Note that the speedup of GCN is more than that of GraphSage. For example, we obtain 2.5X and 1.9X speedup for GCN and GraphSage respectively on ogbn-arxiv with the batch size 4 K. This is because GCN has more layers (3 versus 2 in GraphSage) and consequently more workload imbalance inside a processing stage. In this case, our asynchronous pipeline-based scheduling method can improve GPU resource utilization when a layer in a stage cannot fully utilize the parallel resources in GPU. Also, the speedup on R-GCN and GAT is more than that on GraphSage models (e.g., 2.6X, 3X, and 1.9X respectively for the three models). Since R-GCN has heterogeneous edges and multi-level aggregation modes, while GAT has more complicated interleaved computation from vertices and edges, the workload in the sampling and training process is more diverse and unbalanced. Our pipeline scheduling can help tackle such imbalance and improve resource utilization.

Fig. 9 shows the speedup when the batch size increases on the four datasets. TurboGNN has different performances on different datasets and models. For GCN on ogbn-arxiv, the speedup is 2.3, 2,5, 2,6, and 2.9 respectively when the batch size is 2000, 4000, 8000, and 10000. ogbn-arxiv is a very sparse graph and so each stage has very small kernels that can hardly fully utilize the GPU resources.When the batch size increases, there is a more severe load imbalance between the layers within a stage. Therefore, there is more room for our asynchronous pipelinebased scheduling method to run the computations of the layers from different stages concurrently (e.g., the sampling and the training stage). For ogbn-products and ogbn-papers100 M with the GCN model, the speedup increases first and then decreases. For example, the speedup is 4.6, 5.6, 5.1, and 4.8 respectively when the batch size is 2000, 4000, 8000, and 10000 on the ogbn-products dataset. There is such a trend because when the batch size increases, our method can bring more benefits with an increasingly unbalanced workload (just as in ogbn-arxiv). When the batch size increases further, the workload of all the kernels in every stage increases, and there are fewer chances to run two (bigger) kernels concurrently. More resource demand and contention caused by multiple processes may even harm performance, which causes a decrease in speedup.

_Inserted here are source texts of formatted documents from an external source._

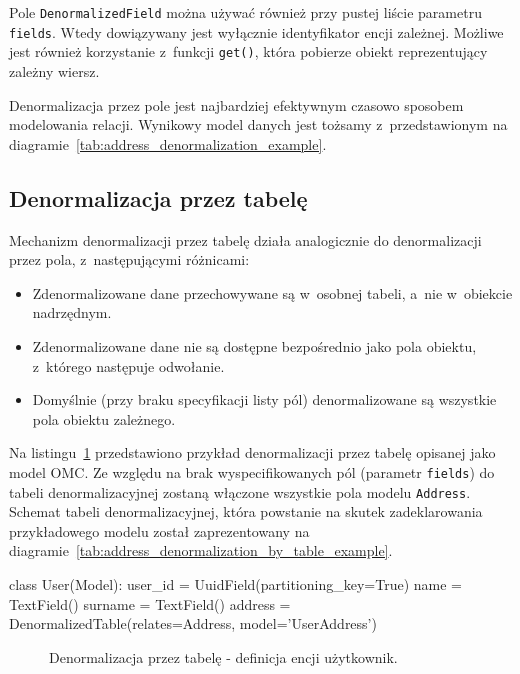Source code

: Pole \verb+DenormalizedField+ można używać również przy pustej liście parametru \verb+fields+. Wtedy dowiązywany jest wyłącznie identyfikator encji zależnej. Możliwe jest również korzystanie z~funkcji \verb+get()+, która pobierze obiekt reprezentujący zależny wiersz.

Denormalizacja przez pole jest najbardziej efektywnym czasowo sposobem modelowania relacji. Wynikowy model danych jest tożsamy z~przedstawionym na diagramie~\ref{tab:address_denormalization_example}.

\subsection{Denormalizacja przez tabelę}

Mechanizm denormalizacji przez tabelę działa analogicznie do denormalizacji przez pola, z~następującymi różnicami:

\begin{itemize}
	\item Zdenormalizowane dane przechowywane są w~osobnej tabeli, a~nie w~obiekcie nadrzędnym. 
	\item Zdenormalizowane dane nie są dostępne bezpośrednio jako pola obiektu, z~którego następuje odwołanie. 
	\item Domyślnie (przy braku specyfikacji listy pól) denormalizowane są wszystkie pola obiektu zależnego.
\end{itemize}

Na listingu~\ref{lst:denormalization_by_table_example} przedstawiono przykład denormalizacji przez tabelę opisanej jako model OMC. Ze względu na brak wyspecifikowanych pól (parametr \verb+fields+) do tabeli denormalizacyjnej zostaną włączone wszystkie pola modelu \verb+Address+. Schemat tabeli denormalizacyjnej, która powstanie na skutek zadeklarowania przykładowego modelu został zaprezentowany na diagramie~\ref{tab:address_denormalization_by_table_example}.

\begin{verbbox}[\footnotesize]
class User(Model):
    user_id = UuidField(partitioning_key=True)
    name = TextField()
    surname = TextField()
    address = DenormalizedTable(relates=Address, model='UserAddress')
\end{verbbox}

\begin{figure}[ht!]
	\centering
	\theverbbox
	\caption{Denormalizacja przez tabelę - definicja encji użytkownik.}
	\label{lst:denormalization_by_table_example}
\end{figure}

Fig. 10. Speedup of TurboGNN on different GPUs.

We also tested the effectiveness of the proposed method on different GPUs. Fig. 10 shows the speedup of TurboGNN with GCN and GraphSage on two GPUs (NVIDIA P100 and V100 GPU). The two GPUs are from different generations of architecture (Pascal and Volta) and have different computation capacities. The batch size is 4000. TurboGNN achieves better performance on V100 (an average of 29% increase) since V100 is equipped with higher computation and memory capacities. It suggests our sampling and pipeline-based scheduling optimization can better use the parallelization opportunity provided by more powerful GPU devices.

Though our methods mainly target medium-scale graphs, on which the sampling and training can run concurrently in a single GPU and the cache works effectively, we compared our method with GNNLab [\[41\],](#page-13-0) which mainly optimizes the cache invalidity caused by big graphs in the multi-GPU scenario. We simply extend our method to multiple GPUs with data parallelism. The results are presented in Fig. [12.](#page-11-0) In a single GPU, our method achieves better performance thanks to the optimized sampling kernel and pipeline-based scheduling. In the scenario of multiple GPUs, when the vertex feature can be fully or mostly cached by the GPU (e.g., the cases of Reddit, ogbn-product, ogbn-arxiv), our method still achieves better performance because there is less inter-GPU communication. For large graphs (e.g., ogbnpapers100 M), the working space of sampling will compromise the cache efficiency due to memory shortage, and the feature transfer will impose more impact on the training time. Because of the decoupled design in GNNLab for better cache efficiency, our method is worse than GNNlab (e.g., the speedup is 0.7 for GCN). It is worth noting that the GPU memory is becoming increasingly bigger in new generations of GPU (e.g., A100 is equipped with 80 GB memory), our method will work for larger graphs in those GPUs. We also plan it as our future work to develop special optimization techniques for multi-GPU scenarios and larger graphs.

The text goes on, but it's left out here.